EXERCISE AIM
Check each line of the entries below for the string "curves"; copy every line where it appears.

EXCERPTED DATA

____________________

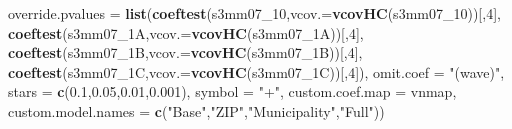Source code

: \documentclass[
]{article}
\newenvironment{Shaded}{\begin{snugshade}}{\end{snugshade}}
\newcommand{\DataTypeTok}[1]{\textcolor[rgb]{0.13,0.29,0.53}{#1}}
\newcommand{\DecValTok}[1]{\textcolor[rgb]{0.00,0.00,0.81}{#1}}
\newcommand{\FloatTok}[1]{\textcolor[rgb]{0.00,0.00,0.81}{#1}}
\newcommand{\KeywordTok}[1]{\textcolor[rgb]{0.13,0.29,0.53}{\textbf{#1}}}
\newcommand{\NormalTok}[1]{#1}
\newcommand{\StringTok}[1]{\textcolor[rgb]{0.31,0.60,0.02}{#1}}
\begin{document}
\begin{Shaded}
\begin{Highlighting}[]
          \DataTypeTok{override.pvalues =} \KeywordTok{list}\NormalTok{(}\KeywordTok{coeftest}\NormalTok{(s3mm07_}\DecValTok{10}\NormalTok{,}\DataTypeTok{vcov.=}\KeywordTok{vcovHC}\NormalTok{(s3mm07_}\DecValTok{10}\NormalTok{))[,}\DecValTok{4}\NormalTok{],}
                                  \KeywordTok{coeftest}\NormalTok{(s3mm07_1A,}\DataTypeTok{vcov.=}\KeywordTok{vcovHC}\NormalTok{(s3mm07_1A))[,}\DecValTok{4}\NormalTok{],}
                                  \KeywordTok{coeftest}\NormalTok{(s3mm07_1B,}\DataTypeTok{vcov.=}\KeywordTok{vcovHC}\NormalTok{(s3mm07_1B))[,}\DecValTok{4}\NormalTok{],}
                                  \KeywordTok{coeftest}\NormalTok{(s3mm07_1C,}\DataTypeTok{vcov.=}\KeywordTok{vcovHC}\NormalTok{(s3mm07_1C))[,}\DecValTok{4}\NormalTok{]),}
          \DataTypeTok{omit.coef =} \StringTok{"(wave)"}\NormalTok{, }\DataTypeTok{stars =} \KeywordTok{c}\NormalTok{(}\FloatTok{0.1}\NormalTok{,}\FloatTok{0.05}\NormalTok{,}\FloatTok{0.01}\NormalTok{,}\FloatTok{0.001}\NormalTok{), }\DataTypeTok{symbol =} \StringTok{"+"}\NormalTok{,}
          \DataTypeTok{custom.coef.map =}\NormalTok{ vnmap, }
          \DataTypeTok{custom.model.names =} \KeywordTok{c}\NormalTok{(}\StringTok{"Base"}\NormalTok{,}\StringTok{"ZIP"}\NormalTok{,}\StringTok{"Municipality"}\NormalTok{,}\StringTok{"Full"}\NormalTok{))}
\end{Highlighting}
\end{Shaded}
\end{document}
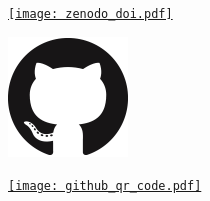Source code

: \documentclass[princeton,portrait]{a0poster}
\begin{document}
\begin{minipage}[b]{\linewidth}
\begin{minipage}{0.22\linewidth}
   \vspace{-0.5cm}
   \begin{center}
    \href{https://doi.org/10.5281/zenodo.1169739}{\texttt{[image: zenodo\_doi.pdf]}}
   \end{center}
 \end{minipage}%
 \begin{minipage}{0.2\linewidth}
  \begin{minipage}{0.25\linewidth}
   \begin{flushleft}
    \href{https://github.com/scikit-hep/pyhf}{\includegraphics[width=\linewidth]{GitHub_logo.png}}
   \end{flushleft}
  \end{minipage}%
  \begin{minipage}{0.25\linewidth}
   \begin{flushleft}
    \href{https://github.com/scikit-hep/pyhf}{\texttt{[image: github\_qr\_code.pdf]}}
   \end{flushleft}
  \end{minipage}%
  \hspace{5cm}
 \end{minipage}%
 \vspace{-1cm}
\end{minipage}
\end{document}
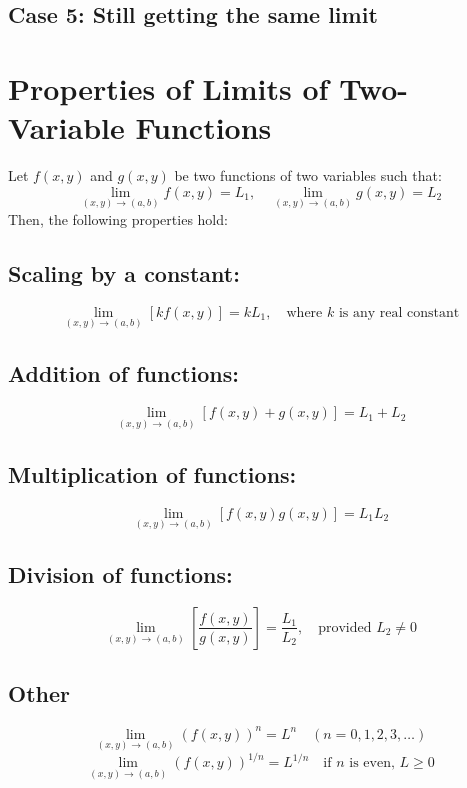 \documentclass{report}
\begin{document}
\subsection{Case 5: Still getting the same limit}



\section{Properties of Limits of Two-Variable Functions}

Let $f(x, y)$ and $g(x, y)$ be two functions of two variables such that:
\[
	\lim_{(x, y) \to (a, b)} f(x, y) = L_1, \quad \lim_{(x, y) \to (a, b)} g(x, y) = L_2
\]
Then, the following properties hold:

\subsection{Scaling by a constant:}
\[
	\lim_{(x, y) \to (a, b)} [k f(x, y)] = k L_1, \quad \text{where } k \text{ is any real constant}
\]

\subsection{Addition of functions:}
\[
	\lim_{(x, y) \to (a, b)} [f(x, y) + g(x, y)] = L_1 + L_2
\]

\subsection{Multiplication of functions:}
\[
	\lim_{(x, y) \to (a, b)} [f(x, y) g(x, y)] = L_1 L_2
\]

\subsection{Division of functions:}
\[
	\lim_{(x, y) \to (a, b)} \left[ \frac{f(x, y)}{g(x, y)} \right] = \frac{L_1}{L_2}, \quad \text{provided } L_2 \neq 0
\]

\subsection{Other}

\[
	\lim_{(x,y) \to (a,b)} \left( f(x,y) \right)^n = L^n \quad (n = 0,1,2,3,\dots)
\]
\[
	\lim_{(x,y) \to (a,b)} \left( f(x,y) \right)^{1/n} = L^{1/n} \quad \text{if } n \text{ is even, } L \geq 0
\]
\end{document}
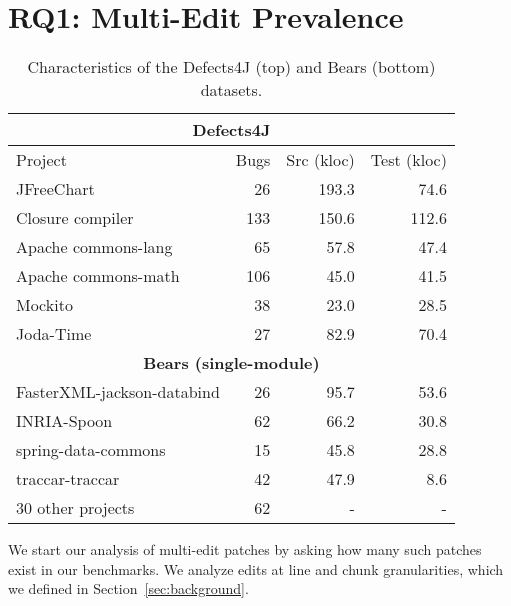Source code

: \documentclass[sigconf, timestamp-false, anonymous=true]{acmart}
\begin{document}
\section{RQ1: Multi-Edit Prevalence}
\label{sec:data-rq1}

\begin{table}
\begin{center}
\begin{tabular}{l | rrr}
\toprule
\multicolumn{4}{c}{\textbf{Defects4J}} \\
\midrule
Project & Bugs & Src (kloc) & Test (kloc) \\
\midrule
JFreeChart  & 26 & 193.3 & 74.6 \\
Closure compiler & 133 & 150.6 & 112.6 \\
Apache commons-lang & 65 & 57.8 & 47.4 \\
Apache commons-math & 106 & 45.0 & 41.5 \\
Mockito & 38 & 23.0 & 28.5 \\
Joda-Time & 27 & 82.9 & 70.4 \\
\midrule
\multicolumn{4}{c}{\textbf{Bears (single-module)}} \\
\midrule
FasterXML-jackson-databind & 26 & 95.7 & 53.6 \\
INRIA-Spoon & 62 & 66.2 & 30.8 \\
spring-data-commons & 15 & 45.8 & 28.8 \\
traccar-traccar & 42 & 47.9 & 8.6 \\
30 other projects & 62 & - & -\\
\bottomrule
\end{tabular}
\end{center}
\caption{\label{tab:data} Characteristics of the Defects4J (top) and Bears (bottom) datasets.}
\end{table}


We start our analysis of multi-edit patches by asking how many such patches 
exist in our benchmarks. We analyze edits at line and chunk granularities,
which we defined in Section~\ref{sec:background}.
\end{document}
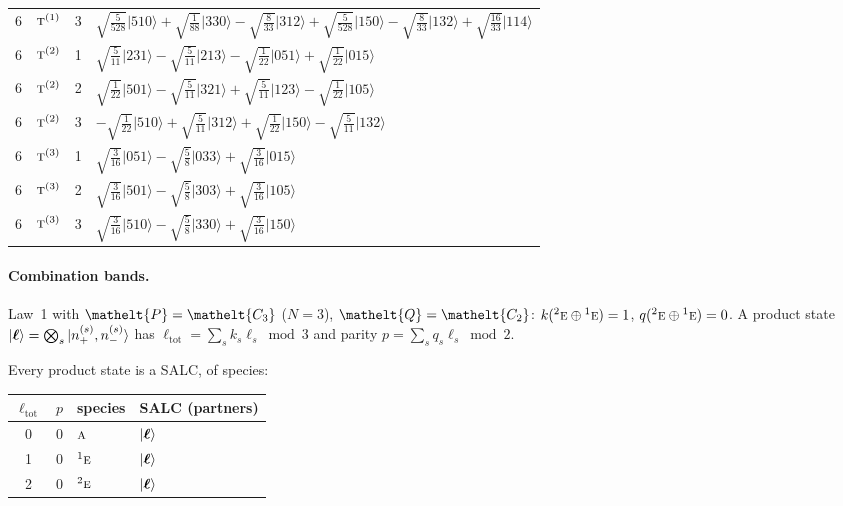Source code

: \documentclass[11pt]{article}
\newcommand{\eltfont}[1]{{\let\sigma\eltsigma\mathelt{#1}}}
\newcommand{\irr}[1]{\text{\normalfont\scshape #1}}
\newcommand{\conjpair}[1]{{}^{#1}}
\newcommand{\elt}[1]{\eltfont{#1}}
\newcommand{\occ}[1]{\lvert #1\rangle}
\newcommand{\pel}{\elt{P}}             %
\newcommand{\qel}{\elt{Q}}             %
\begin{document}
\begin{longtable}{c l c p{}}
6 & $\irr{t}^{(1)}$ & 3 & $\sqrt{\tfrac{5}{528}}\occ{510}+\sqrt{\tfrac{1}{88}}\occ{330}-\sqrt{\tfrac{8}{33}}\occ{312}+\sqrt{\tfrac{5}{528}}\occ{150}-\sqrt{\tfrac{8}{33}}\occ{132}+\sqrt{\tfrac{16}{33}}\occ{114}$\\
6 & $\irr{t}^{(2)}$ & 1 & $\sqrt{\tfrac{5}{11}}\occ{231}-\sqrt{\tfrac{5}{11}}\occ{213}-\sqrt{\tfrac{1}{22}}\occ{051}+\sqrt{\tfrac{1}{22}}\occ{015}$\\
6 & $\irr{t}^{(2)}$ & 2 & $\sqrt{\tfrac{1}{22}}\occ{501}-\sqrt{\tfrac{5}{11}}\occ{321}+\sqrt{\tfrac{5}{11}}\occ{123}-\sqrt{\tfrac{1}{22}}\occ{105}$\\
6 & $\irr{t}^{(2)}$ & 3 & $-\sqrt{\tfrac{1}{22}}\occ{510}+\sqrt{\tfrac{5}{11}}\occ{312}+\sqrt{\tfrac{1}{22}}\occ{150}-\sqrt{\tfrac{5}{11}}\occ{132}$\\
6 & $\irr{t}^{(3)}$ & 1 & $\sqrt{\tfrac{3}{16}}\occ{051}-\sqrt{\tfrac{5}{8}}\occ{033}+\sqrt{\tfrac{3}{16}}\occ{015}$\\
6 & $\irr{t}^{(3)}$ & 2 & $\sqrt{\tfrac{3}{16}}\occ{501}-\sqrt{\tfrac{5}{8}}\occ{303}+\sqrt{\tfrac{3}{16}}\occ{105}$\\
6 & $\irr{t}^{(3)}$ & 3 & $\sqrt{\tfrac{3}{16}}\occ{510}-\sqrt{\tfrac{5}{8}}\occ{330}+\sqrt{\tfrac{3}{16}}\occ{150}$\\
\hline
\end{longtable}

\paragraph{Combination bands.}

Law~1 with $\pel=\elt{C_{3}}$ ($N=3$), $\qel=\elt{C_{2}}$: $k(\conjpair{2}\irr{e}\oplus \conjpair{1}\irr{e})=1$, $q(\conjpair{2}\irr{e}\oplus \conjpair{1}\irr{e})=0$. A product state $\ket{\boldsymbol\ell}=\bigotimes_s\ket{n_+^{(s)},n_-^{(s)}}$ has $\ell_{\mathrm{tot}}=\sum_sk_s\ell_s\bmod 3$ and parity $p=\sum_sq_s\ell_s\bmod2$.

Every product state is a SALC, of species:

\begin{longtable}{c c l l}\hline $\ell_{\mathrm{tot}}$ & $p$ & species & SALC (partners)\\ \hline\endhead

0 & 0 & $\irr{a}$ & $\ket{\boldsymbol\ell}$\\

1 & 0 & $\conjpair{1}\irr{e}$ & $\ket{\boldsymbol\ell}$\\

2 & 0 & $\conjpair{2}\irr{e}$ & $\ket{\boldsymbol\ell}$\\

\hline\end{longtable}
\end{document}

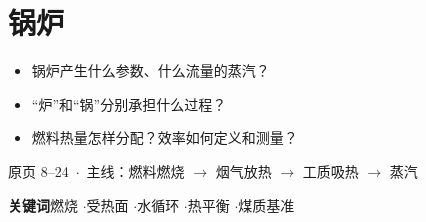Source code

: \section{锅炉}

\begin{frame}[t,shrink]{}
{\begin{itemize}
  \item 锅炉产生什么参数、什么流量的蒸汽？
  \item “炉”和“锅”分别承担什么过程？
  \item 燃料热量怎样分配？效率如何定义和测量？
\end{itemize}}
{原页 8--24 \,$\cdot$\, 主线：燃料燃烧 $\rightarrow$ 烟气放热 $\rightarrow$ 工质吸热 $\rightarrow$ 蒸汽}
\vspace{3mm}
\begin{center}
\small
\textbf{关键词}\quad 燃烧 \enspace$\cdot$\enspace 受热面 \enspace$\cdot$\enspace 水循环 \enspace$\cdot$\enspace 热平衡 \enspace$\cdot$\enspace 煤质基准
\end{center}
\end{frame}

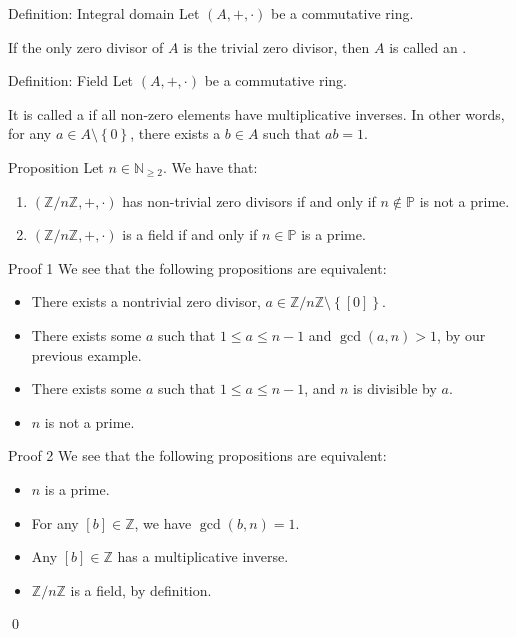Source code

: \documentclass[a4paper]{article}
\begin{document}
\begin{parag}{Definition: Integral domain}
    Let $\left(A, +, \cdot \right)$ be a commutative ring.

    If the only zero divisor of $A$ is the trivial zero divisor, then $A$ is called an .
\end{parag}

\begin{parag}{Definition: Field}
    Let $\left(A, +, \cdot \right)$ be a commutative ring.

    It is called a  if all non-zero elements have multiplicative inverses. In other words, for any $a \in A \setminus \left\{0\right\}$, there exists a $b \in A$ such that $ab = 1$.
\end{parag}

\begin{parag}{Proposition}
    Let $n \in \mathbb{N}_{\geq 2}$. We have that:
    \begin{enumerate}
        \item $\left(\mathbb{Z}/n\mathbb{Z}, +, \cdot \right)$ has non-trivial zero divisors if and only if $n \not \in \mathbb{P}$ is not a prime.
        \item $\left(\mathbb{Z}/n\mathbb{Z}, +, \cdot \right)$ is a field if and only if $n \in \mathbb{P}$ is a prime.
    \end{enumerate}

    \begin{subparag}{Proof 1}
        We see that the following propositions are equivalent:
        \begin{itemize}
            \item There exists a nontrivial zero divisor, $a \in \mathbb{Z}/n\mathbb{Z} \setminus \left\{\left[0\right]\right\}$.
            \item There exists some $a$ such that $1 \leq a \leq n-1$ and $\gcd\left(a, n\right) > 1$, by our previous example.
            \item There exists some $a$ such that $1 \leq a \leq n-1$, and $n$ is divisible by $a$.
            \item $n$ is not a prime.
        \end{itemize}
    \end{subparag} 

    \begin{subparag}{Proof 2}
        We see that the following propositions are equivalent:
        \begin{itemize}
            \item $n$ is a prime.
            \item For any $\left[b\right] \in \mathbb{Z}$, we have $\gcd\left(b, n\right) = 1$.
            \item Any $\left[b\right] \in \mathbb{Z}$ has a multiplicative inverse.
            \item $\mathbb{Z}/n\mathbb{Z}$ is a field, by definition. 
        \end{itemize}

        \qed
    \end{subparag}
\end{parag}
\end{document}
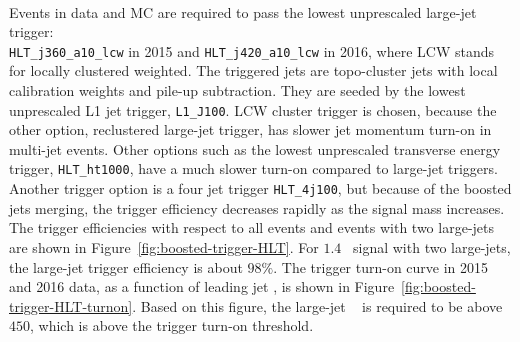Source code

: \paragraph{}
Events in data and MC are required to pass the lowest unprescaled large-\R jet trigger: \\
\verb|HLT_j360_a10_lcw| in 2015 and \verb|HLT_j420_a10_lcw| in 2016, where LCW stands for locally clustered weighted. 
The triggered jets are topo-cluster jets with local calibration weights and pile-up subtraction.
They are seeded by the lowest unprescaled L1 jet trigger, \texttt{L1\_J100}. 
LCW cluster trigger is chosen, because the other option, reclustered large-\R jet trigger, has slower jet momentum turn-on in multi-jet events. 
Other options such as the lowest unprescaled transverse energy trigger, \verb|HLT_ht1000|, have a much slower turn-on compared to large-\R jet triggers.
Another trigger option is a four jet trigger \verb|HLT_4j100|, but because of the boosted jets merging, the trigger efficiency decreases rapidly as the signal mass increases. 
The trigger efficiencies with respect to all events and events with two large-\R jets are shown in Figure~\ref{fig:boosted-trigger-HLT}.
For $1.4$\TeV~ signal with two large-\R jets, the large-\R jet trigger efficiency is about $98\%$.
The trigger turn-on curve in 2015 and 2016 data, as a function of leading jet \pt, is shown in Figure~\ref{fig:boosted-trigger-HLT-turnon}.
Based on this figure, the large-\R jet \pt~ is required to be above $450$\GeV, which is above the trigger turn-on threshold.

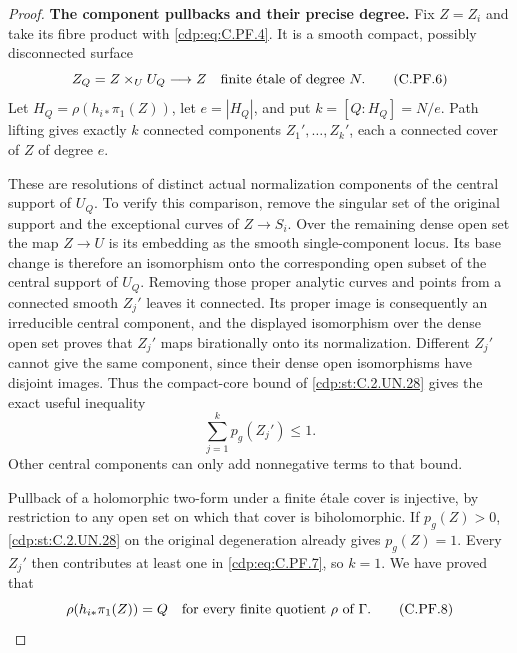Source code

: \begin{proof}
\par\medskip\noindent\textbf{The component pullbacks and their precise degree.}
Fix $Z=Z_i$ and take its fibre product with \eqref{cdp:eq:C.PF.4}. It is a
smooth compact, possibly disconnected surface
\[
               Z_Q=Z\times_U U_Q\longrightarrow Z
                       \quad\hbox{finite \'{e}tale of degree }N .
                                                        \tag{C.PF.6}\label{cdp:eq:C.PF.6}
\]
Let $H_Q=\rho(h_{i*}\pi_1(Z))$, let $e=|H_Q|$, and put
$k=[Q:H_Q]=N/e$. Path lifting gives exactly $k$ connected
components $Z_1',\ldots,Z_k'$, each a connected cover of $Z$
of degree $e$.

These are resolutions of distinct actual normalization components
of the central support of $U_Q$. To verify this comparison, remove
the singular set of the original support and the exceptional
curves of $Z\to S_i$. Over the remaining dense open set the map
$Z\to U$ is its embedding as the smooth single-component locus.
Its base change is therefore an isomorphism onto the corresponding
open subset of the central support of $U_Q$. Removing those proper
analytic curves and points from a connected smooth $Z_j'$ leaves
it connected. Its proper image is consequently an irreducible
central component, and the displayed isomorphism over the dense
open set proves that $Z_j'$ maps birationally onto its normalization.
Different $Z_j'$ cannot give the same component, since their dense
open isomorphisms have disjoint images. Thus the compact-core
bound of \ref{cdp:st:C.2.UN.28} gives the exact useful inequality
\[
                         \sum_{j=1}^k p_g(Z_j')\le1 .
                                                        \tag{C.PF.7}\label{cdp:eq:C.PF.7}
\]
Other central components can only add nonnegative terms to that
bound.

Pullback of a holomorphic two-form under a finite \'{e}tale
cover is injective, by restriction to any open set on which
that cover is biholomorphic. If $p_g(Z)>0$, \ref{cdp:st:C.2.UN.28} on the
original degeneration already gives $p_g(Z)=1$. Every
$Z_j'$ then contributes at least one in \eqref{cdp:eq:C.PF.7}, so $k=1$.
We have proved that
\[
       \rho(h_{i*}\pi_1(Z))=Q
                 \quad\hbox{for every finite quotient }\rho
                         \hbox{ of }\Gamma .           \tag{C.PF.8}\label{cdp:eq:C.PF.8}
\]


\end{proof}
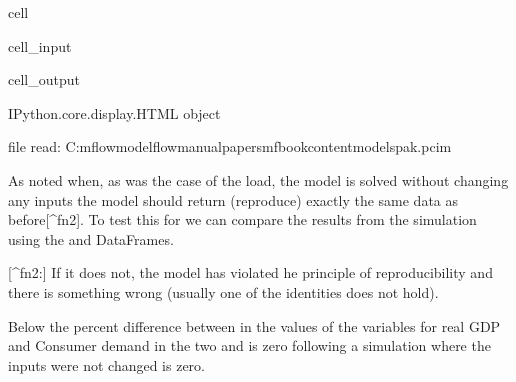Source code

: \documentclass[letterpaper,10pt,english]{jupyterBook}
\begin{document}
\begin{sphinxuseclass}{cell}
\begin{sphinxVerbatimInput}
\begin{sphinxuseclass}{cell_input}
\end{sphinxuseclass}\end{sphinxVerbatimInput}
\begin{sphinxVerbatimOutput}

\begin{sphinxuseclass}{cell_output}
\begin{sphinxVerbatim}[commandchars=\\\{\}]
\PYGZlt{}IPython.core.display.HTML object\PYGZgt{}
\end{sphinxVerbatim}

\begin{sphinxVerbatim}[commandchars=\\\{\}]
file read:  C:\PYGZbs{}mflow\PYGZbs{}modelflow\PYGZhy{}manual\PYGZbs{}papers\PYGZbs{}mfbook\PYGZbs{}content\PYGZbs{}models\PYGZbs{}pak.pcim
\end{sphinxVerbatim}

\end{sphinxuseclass}\end{sphinxVerbatimOutput}

\end{sphinxuseclass}
\sphinxAtStartPar
As noted when, as was the case of the load, the model is solved without changing any inputs the model should return (reproduce) exactly the same data as before{[}\textasciicircum{}fn2{]}.  To test this for  we can compare the results from the simulation using the  and  DataFrames.

\sphinxAtStartPar
{[}\textasciicircum{}fn2:{]} If it does not, the model has violated he principle of reproducibility and there is something wrong (usually one of the identities does not hold).

\sphinxAtStartPar
Below the percent difference between in the values of the variables for real GDP and Consumer demand  in the two   and  is zero following a simulation where the inputs were not changed is zero.
\end{document}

____________________

YOUR RESPONSE
curves of $Z\to S_i$. Over the remaining dense open set the map
analytic curves and points from a connected smooth $Z_j'$ leaves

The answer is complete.